I hate calling people, though I hate calling people I know slightly less than I hate calling people I don’t know. The absolute worst is leaving a message. Rob cracks up every time he hears me do it because I sound like a babbling fool. I stumble over words, rush through the message and often forget a key piece of information. If you ever receive a voice message from me, consider yourself a rare gem, then please ignore my buffoon tendencies.

I don’t even like ordering pizza over the phone. I danced a jig when they invented online ordering. I can now order, pay and leave my tip, so all I have to do is grab the hot pizza and duck back into my house all before Pizza Delivery Person has time to make a quip about the fine/poor weather we’re having.

I danced a jig when I downloaded my first Starbucks app, too, when I found I could make my entire order on my phone.

Except you can’t actually order from your phone.

My jig died.

It’s mildly helpful, though. Before the app, I’d spit out my order then blush when the barista snootily repeated it back to me “the right way.” I’d try to memorize what he or she was saying, in which order, with which words, but I was normally too flustered by failing the coffee ordering test that I’d forget. Again.

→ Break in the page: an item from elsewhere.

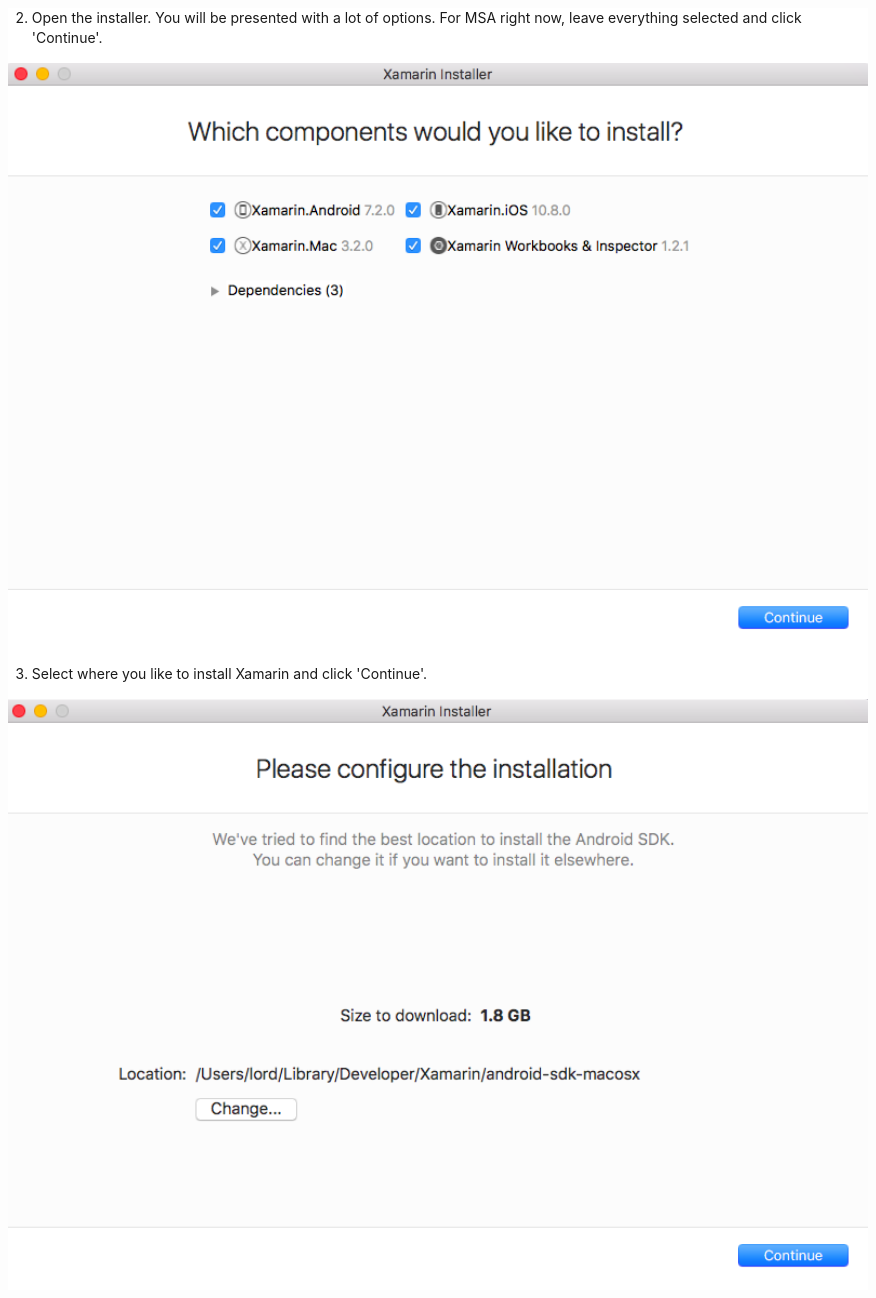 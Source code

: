 2. Open the installer. You will be presented with a lot of options. For MSA right now, leave everything selected and click 'Continue'.

<img src="media/image2.png"  width="1024"/>

3. Select where you like to install Xamarin and click 'Continue'.

<img src="media/image3.png"  width="1024"/>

There it is. There’s the reason I write. I just reached my epiphany and realized I’m afraid to use my words because I don’t like to fail. I’m all done with school, so you’d think I’d be done with tests, but life has hidden tests all over the place, and social situations are dripping with those hidden tests.

I’m sure it’s normal for people to fear the unknown – but it probably isn’t normal to fear the unknown because of how crossing the threshold is going to feel rather than what happens when the unknown actually happens.

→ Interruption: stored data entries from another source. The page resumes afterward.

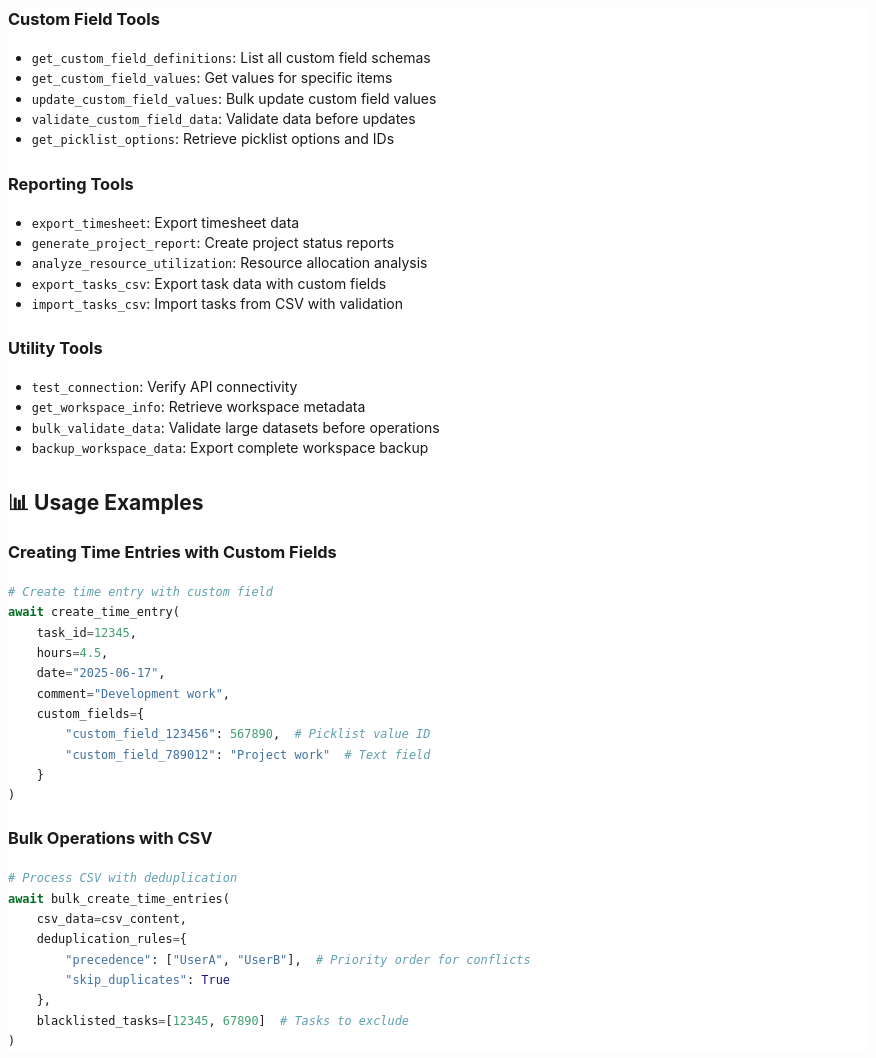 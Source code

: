 ### Custom Field Tools
- `get_custom_field_definitions`: List all custom field schemas
- `get_custom_field_values`: Get values for specific items
- `update_custom_field_values`: Bulk update custom field values
- `validate_custom_field_data`: Validate data before updates
- `get_picklist_options`: Retrieve picklist options and IDs

### Reporting Tools
- `export_timesheet`: Export timesheet data
- `generate_project_report`: Create project status reports
- `analyze_resource_utilization`: Resource allocation analysis
- `export_tasks_csv`: Export task data with custom fields
- `import_tasks_csv`: Import tasks from CSV with validation

### Utility Tools
- `test_connection`: Verify API connectivity
- `get_workspace_info`: Retrieve workspace metadata
- `bulk_validate_data`: Validate large datasets before operations
- `backup_workspace_data`: Export complete workspace backup

## 📊 Usage Examples

### Creating Time Entries with Custom Fields
```python
# Create time entry with custom field
await create_time_entry(
    task_id=12345,
    hours=4.5,
    date="2025-06-17",
    comment="Development work",
    custom_fields={
        "custom_field_123456": 567890,  # Picklist value ID
        "custom_field_789012": "Project work"  # Text field
    }
)
```

### Bulk Operations with CSV
```python
# Process CSV with deduplication
await bulk_create_time_entries(
    csv_data=csv_content,
    deduplication_rules={
        "precedence": ["UserA", "UserB"],  # Priority order for conflicts
        "skip_duplicates": True
    },
    blacklisted_tasks=[12345, 67890]  # Tasks to exclude
)
```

As I leave my house and experience new things regularly, I clearly have enough gumption to get over myself eventually (or find a way around the fear or just give up entirely, though the latter is less frequent), but it usually takes a firm kick in the rear to do so. Usually, all it takes is hearing that feeling awkward for a few minutes is worth it.

So, people. Go forth and order from the Starbucks secret menus and report back that directing a recipe to your snooty barista isn’t half bad. Tell me the drink are worth the extra face time with judgey strangers and that I should get over myself and enjoy a Starbucks Butterbeer.

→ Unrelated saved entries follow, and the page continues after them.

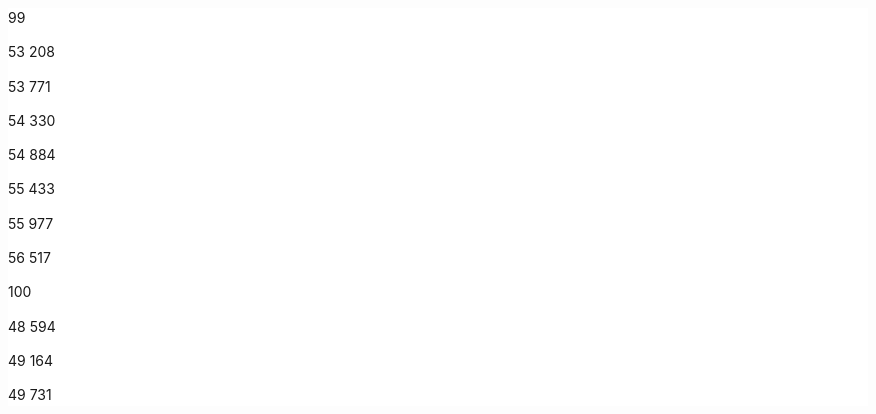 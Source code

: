99

</td>
      <td width="77">

53 208

</td>
      <td width="77">

53 771

</td>
      <td width="77">

54 330

</td>
      <td width="77">

54 884

</td>
      <td width="77">

55 433

</td>
      <td width="77">

55 977

</td>
      <td width="77">

56 517

</td>
    </tr>
    <tr>
      <td width="77">

100

</td>
      <td width="77">

48 594

</td>
      <td width="77">

49 164

</td>
      <td width="77">

49 731

</td>
      <td width="77">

p.s. Make sure you visit my other blog, We Still Read, for a giveaway that ends at 12 a.m. on Nov. 15. Up for grabs are a $10 Amazon gift card, books and hand-knit gloves. While you’re there, peruse our book reviews and add some titles to your to-be-read shelves!

5 Responses to Tongue tied

  1. Kristin says:

    You’re a great communicator. I really enjoyed the conversation we had when we hung out at the coffee shop!!!

  2. Mary says:

    I hate ordering pizza! When my XH and I separated and I moved out, it was SUCH an ordeal for me to call and get all of my utilities turned on and my cable set up. I actually discussed it in more than one therapy session before I managed to do it. When I have to call for a vet appointment for my dog or cat? I procrastinate and then hyperventilate a little on the phone. When I have to call for myself? MELTDOWN. I guess it’s a form of social anxiety, although I like to think I am not as much of a hot mess in person!

    • Jenny says:

      I do a lot better with an actual amount of time. But when I have, say, two minutes to say what I need to say and not sound like a buffoon – oof. I almost always sound like a buffoon. Pressure!

  3. I hate using the phone. I would rather drive and place my order then call on the phone. I’m weird.